Il m'est hélas impossible d'en dire plus tant le film est court et l'histoire allant directement à l'essentiel, mais on notera tout de même que cette rapidité n'est nullement un empêchement au plaisir, d'autant qu'avoir trouvé le moyen de présenter un héros complexe en à peine une heure de film laisse vraiment penser qu'il n'y avait pas besoin d'enrober davantage la trame générale. La dernière bonne surprise vient enfin de Joan Crawford, qui après seulement deux ans de carrière révèle déjà les signaux d'un immense talent. En effet, si Nanon est uniquement définie par sa peur des attentions trop physiques des hommes et se révèle finalement pas bien difficile à faire changer d'avis, et si le scénario oublie de la montrer vraiment triste après l'assassinat de son père, Joan Crawford la dote malgré tout d'une forte présence, tout en étant fort crédible autant dans la bienveillance que dans la peur et ce sans jamais surjouer la moindre expression, sauf peut-être lors du premier meurtre mais ça dure une seconde et nous sommes dans un film muet après tout. Et le meilleur, c'est que Nanon est une héroïne toujours active qui fait ses propres choix par elle-même et ne manque pas de courage quand il le faut, et Joan période flapper a précisément le dynamisme requis pour donner vie à de tels traits de personnalité. Après, elle n'atteint jamais les sommets génialissimes de son partenaire, mais pour une toute jeune femme quasi débutante, donner une performance de cet acabit est déjà plus que prometteur, de quoi confirmer que si l'on a tendance aujourd'hui à reléguer la star derrière ses consœurs plus virtuoses de la même génération, Crawford n'en demeure pas moins excellente et toujours très pro dans quasiment tout.
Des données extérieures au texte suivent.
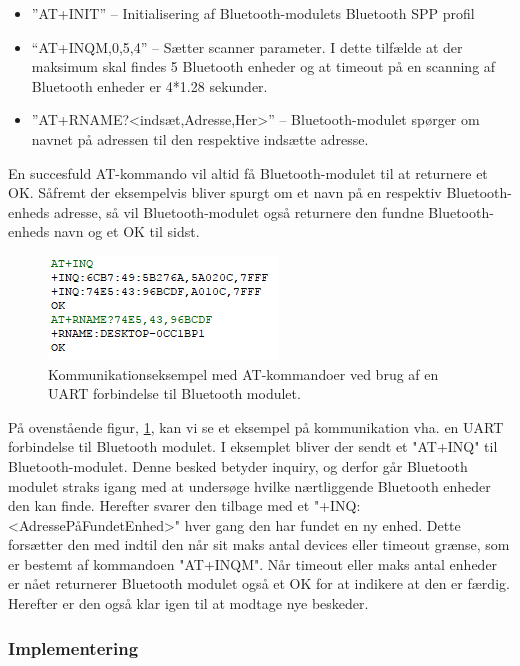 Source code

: \begin{itemize}
	\item ”AT+INIT” – Initialisering af Bluetooth-modulets Bluetooth SPP profil
	\item “AT+INQM,0,5,4” – Sætter scanner parameter. I dette tilfælde at der maksimum skal findes 5 Bluetooth enheder og at timeout på en scanning af Bluetooth enheder er 4*1.28 sekunder.
	\item ”AT+RNAME?<indsæt,Adresse,Her>” – Bluetooth-modulet spørger om navnet på adressen til den respektive indsætte adresse.
\end{itemize}

En succesfuld AT-kommando vil altid få Bluetooth-modulet til at returnere et OK. Såfremt der eksempelvis bliver spurgt om et navn på en respektiv Bluetooth-enheds adresse, så vil Bluetooth-modulet også returnere den fundne Bluetooth-enheds navn og et OK til sidst. 

\begin{figure}[H]
	\centering
	\includegraphics[width = 200 pt]{Img/uart_eksempel.PNG}
	\caption{Kommunikationseksempel med AT-kommandoer ved brug af en UART forbindelse til Bluetooth modulet.}
	\label{fig:UART_eksempel}
\end{figure}

På ovenstående figur,  \ref{fig:UART_eksempel}, kan vi se et eksempel på kommunikation vha. en UART forbindelse til Bluetooth modulet. I eksemplet bliver der sendt et "AT+INQ" til Bluetooth-modulet. Denne besked betyder inquiry, og derfor går Bluetooth modulet straks igang med at undersøge hvilke nærtliggende Bluetooth enheder den kan finde. Herefter svarer den tilbage med et "+INQ:<AdressePåFundetEnhed>" hver gang den har fundet en ny enhed. Dette forsætter den med indtil den når sit maks antal devices eller timeout grænse, som er bestemt af kommandoen "AT+INQM". Når timeout eller maks antal enheder er nået returnerer Bluetooth modulet også et OK for at indikere at den er færdig. Herefter er den også klar igen til at modtage nye beskeder.

\subsubsection{Implementering}

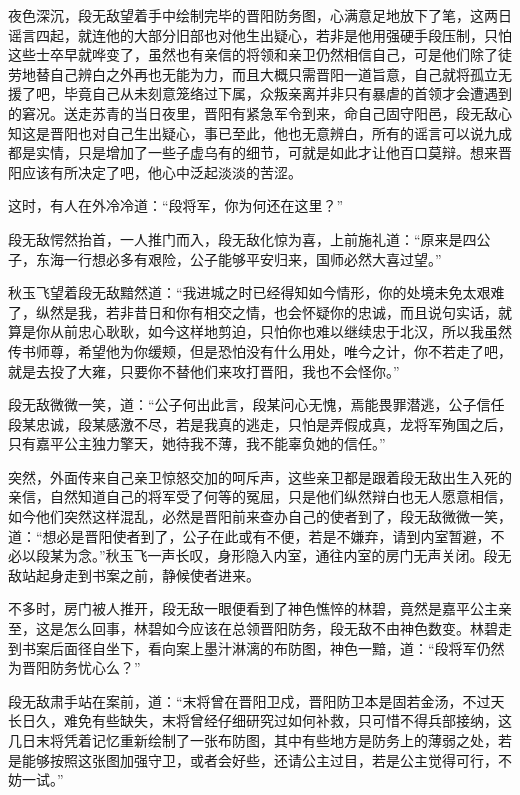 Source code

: 夜色深沉，段无敌望着手中绘制完毕的晋阳防务图，心满意足地放下了笔，这两日谣言四起，就连他的大部分旧部也对他生出疑心，若非是他用强硬手段压制，只怕这些士卒早就哗变了，虽然也有亲信的将领和亲卫仍然相信自己，可是他们除了徒劳地替自己辨白之外再也无能为力，而且大概只需晋阳一道旨意，自己就将孤立无援了吧，毕竟自己从未刻意笼络过下属，众叛亲离并非只有暴虐的首领才会遭遇到的窘况。送走苏青的当日夜里，晋阳有紧急军令到来，命自己固守阳邑，段无敌心知这是晋阳也对自己生出疑心，事已至此，他也无意辨白，所有的谣言可以说九成都是实情，只是增加了一些子虚乌有的细节，可就是如此才让他百口莫辩。想来晋阳应该有所决定了吧，他心中泛起淡淡的苦涩。

这时，有人在外冷冷道：“段将军，你为何还在这里？”

段无敌愕然抬首，一人推门而入，段无敌化惊为喜，上前施礼道：“原来是四公子，东海一行想必多有艰险，公子能够平安归来，国师必然大喜过望。”

秋玉飞望着段无敌黯然道：“我进城之时已经得知如今情形，你的处境未免太艰难了，纵然是我，若非昔日和你有相交之情，也会怀疑你的忠诚，而且说句实话，就算是你从前忠心耿耿，如今这样地剪迫，只怕你也难以继续忠于北汉，所以我虽然传书师尊，希望他为你缓颊，但是恐怕没有什么用处，唯今之计，你不若走了吧，就是去投了大雍，只要你不替他们来攻打晋阳，我也不会怪你。”

段无敌微微一笑，道：“公子何出此言，段某问心无愧，焉能畏罪潜逃，公子信任段某忠诚，段某感激不尽，若是我真的逃走，只怕是弄假成真，龙将军殉国之后，只有嘉平公主独力擎天，她待我不薄，我不能辜负她的信任。”

突然，外面传来自己亲卫惊怒交加的呵斥声，这些亲卫都是跟着段无敌出生入死的亲信，自然知道自己的将军受了何等的冤屈，只是他们纵然辩白也无人愿意相信，如今他们突然这样混乱，必然是晋阳前来查办自己的使者到了，段无敌微微一笑，道：“想必是晋阳使者到了，公子在此或有不便，若是不嫌弃，请到内室暂避，不必以段某为念。”秋玉飞一声长叹，身形隐入内室，通往内室的房门无声关闭。段无敌站起身走到书案之前，静候使者进来。

不多时，房门被人推开，段无敌一眼便看到了神色憔悴的林碧，竟然是嘉平公主亲至，这是怎么回事，林碧如今应该在总领晋阳防务，段无敌不由神色数变。林碧走到书案后面径自坐下，看向案上墨汁淋漓的布防图，神色一黯，道：“段将军仍然为晋阳防务忧心么？”

段无敌肃手站在案前，道：“末将曾在晋阳卫戍，晋阳防卫本是固若金汤，不过天长日久，难免有些缺失，末将曾经仔细研究过如何补救，只可惜不得兵部接纳，这几日末将凭着记忆重新绘制了一张布防图，其中有些地方是防务上的薄弱之处，若是能够按照这张图加强守卫，或者会好些，还请公主过目，若是公主觉得可行，不妨一试。”

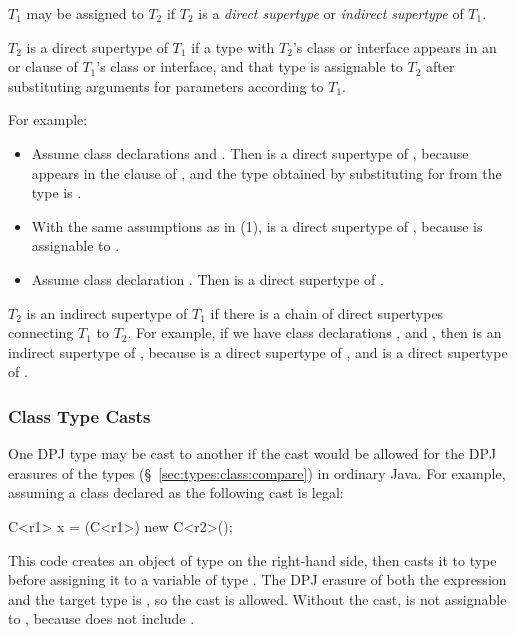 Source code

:   $T_1$ may be
assigned to $T_2$ if $T_2$ is a \emph{direct supertype} or
\emph{indirect supertype} of $T_1$.

 $T_2$ is a direct supertype of $T_1$ if a
type with $T_2$'s class or interface appears in an  or
 clause of $T_1$'s class or interface, and that type
is assignable to $T_2$ after substituting arguments for parameters
according to $T_1$.

For example:
%
\begin{itemize}
%
\item Assume class declarations 
  and .  Then  is a direct
  supertype of , because  appears in the
   clause of , and the type obtained by
  substituting  for  from the type  is
  .
%
\item With the same assumptions as in (1),  is a direct
  supertype of , because  is assignable to
  .
%
\item Assume class declaration .  Then  is a direct supertype
  of .
%
\end{itemize}
%

 $T_2$ is an indirect supertype of $T_1$
if there is a chain of direct supertypes connecting $T_1$ to $T_2$.
For example, if we have class declarations ,  and , then  is an indirect supertype of
, because  is a direct supertype of
, and  is a direct supertype of
.

\subsubsection{Class Type Casts%
\label{sec:types:class:cast}}

One DPJ type may be cast to another if the cast would be allowed for
the DPJ erasures of the types (\S~\ref{sec:types:class:compare}) in
ordinary Java.  For example, assuming a class declared as  the following cast is legal:
%
\begin{dpjlisting}
C<r1> x = (C<r1>) new C<r2>();
\end{dpjlisting}
%
This code creates an object of type  on the right-hand
side, then casts it to type  before assigning it to a
variable  of type .  The DPJ erasure of both the
 expression and the target type is , so the cast is
allowed.  Without the cast,  is not assignable to
, because  does not include .

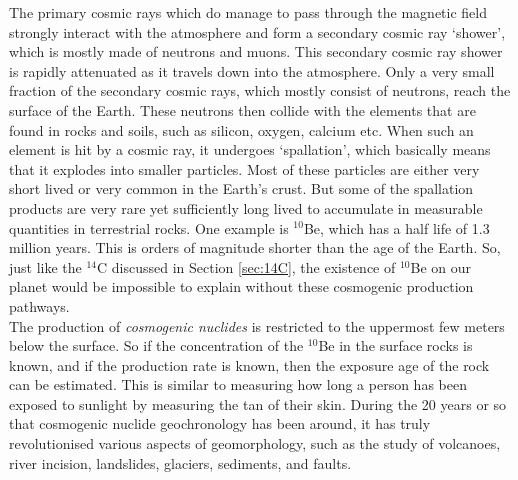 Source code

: \documentclass{book}
\begin{document}
The primary cosmic rays which do manage to pass through the magnetic
field strongly interact with the atmosphere and form a secondary
cosmic ray `shower', which is mostly made of neutrons and muons. This
secondary cosmic ray shower is rapidly attenuated as it travels down
into the atmosphere. Only a very small fraction of the secondary
cosmic rays, which mostly consist of neutrons, reach the surface of
the Earth. These neutrons then collide with the elements that are
found in rocks and soils, such as silicon, oxygen, calcium etc. When
such an element is hit by a cosmic ray, it undergoes `spallation',
which basically means that it explodes into smaller particles. Most of
these particles are either very short lived or very common in the
Earth's crust. But some of the spallation products are very rare yet
sufficiently long lived to accumulate in measurable quantities in
terrestrial rocks. One example is $^{10}$Be, which has a half life of
1.3 million years. This is orders of magnitude shorter than the age of
the Earth. So, just like the $^{14}$C discussed in Section
\ref{sec:14C}, the existence of $^{10}$Be on our planet would be
impossible to explain without these cosmogenic production pathways. \\

The production of \emph{cosmogenic nuclides} is restricted to the
uppermost few meters below the surface. So if the concentration of the
$^{10}$Be in the surface rocks is known, and if the production rate is
known, then the exposure age of the rock can be estimated. This is
similar to measuring how long a person has been exposed to sunlight by
measuring the tan of their skin. During the 20 years or so that
cosmogenic nuclide geochronology has been around, it has truly
revolutionised various aspects of geomorphology, such as the study of
volcanoes, river incision, landslides, glaciers, sediments, and
faults.\\
\end{document}
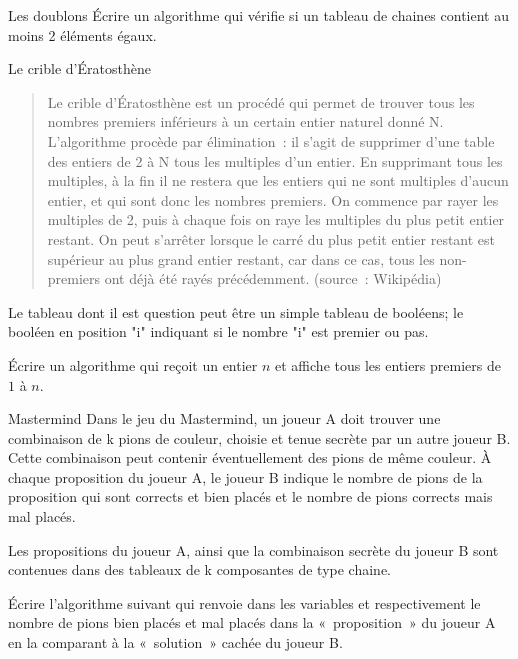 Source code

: 	\begin{Exercice}{Les doublons}
		Écrire un algorithme qui vérifie 
		si un tableau de chaines
		contient au moins 2 éléments égaux.
	\end{Exercice}	
	\bigskip
	
	\begin{Exercice}{Le crible d’Ératosthène}
		\begin{quote}
			\og{} Le crible d’Ératosthène est un procédé 
			qui permet de trouver tous les nombres premiers inférieurs 
			à un certain entier naturel donné N.
			L’algorithme procède par élimination~: 
			il s’agit de supprimer d’une table des entiers de 2 à N 
			tous les multiples d’un entier. 
			En supprimant tous les multiples, 
			à la fin il ne restera que les entiers qui ne sont multiples d’aucun entier, 
			et qui sont donc les nombres premiers.
			On commence par rayer les multiples de 2, 
			puis à chaque fois on raye les multiples du plus petit entier restant.
			On peut s’arrêter lorsque le carré du plus petit entier restant 
			est supérieur au plus grand entier restant, car dans ce cas, 
			tous les non-premiers ont déjà été rayés précédemment.\fg{}
			(source~: Wikipédia)
		\end{quote}
		Le tableau dont il est question peut être un simple tableau
		de booléens; le booléen en position "i" indiquant 
		si le nombre "i" est premier ou pas.

		Écrire un algorithme qui reçoit un entier $n$
		et affiche tous les entiers premiers de $1$ à $n$.
	\end{Exercice}
	
	\begin{Exercice}{Mastermind}
		Dans le jeu du Mastermind, 
		un joueur A doit trouver une combinaison de k pions de couleur, 
		choisie et tenue secrète par un autre joueur B. 
		Cette combinaison peut contenir éventuellement des pions de même couleur. 
		À chaque proposition du joueur A, 
		le joueur B indique le nombre de pions de la proposition 
		qui sont corrects et bien placés 
		et le nombre de pions corrects mais mal placés. 
		
		Les propositions du joueur A, 
		ainsi que la combinaison secrète du joueur B
		sont contenues dans des tableaux de k composantes de type chaine.
		
		Écrire l’algorithme suivant qui renvoie dans les variables
		 et 
		respectivement le nombre de pions bien placés et mal placés 
		dans la «~proposition~» du joueur A en la comparant 
		à la «~solution~» cachée du joueur B.
	
		\begin{LDA}
		\end{LDA}
	\end{Exercice}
The Unknown reste alors une découverte marquante qui ajoute bien du piquant à la déjà exquise année 1927, et son effet est par moments si glaçant que je suis bien parti pour avoir ce film en tête pendant des années. Parce que c'est un peu trop court et qu'on aurait aimé rester davantage en compagnie de ces personnages intrigants, j'ai d'abord pensé en rester à 7, mais il se dégage quelque chose de si fort du visionnage qu'un bon 8 me semble de rigueur.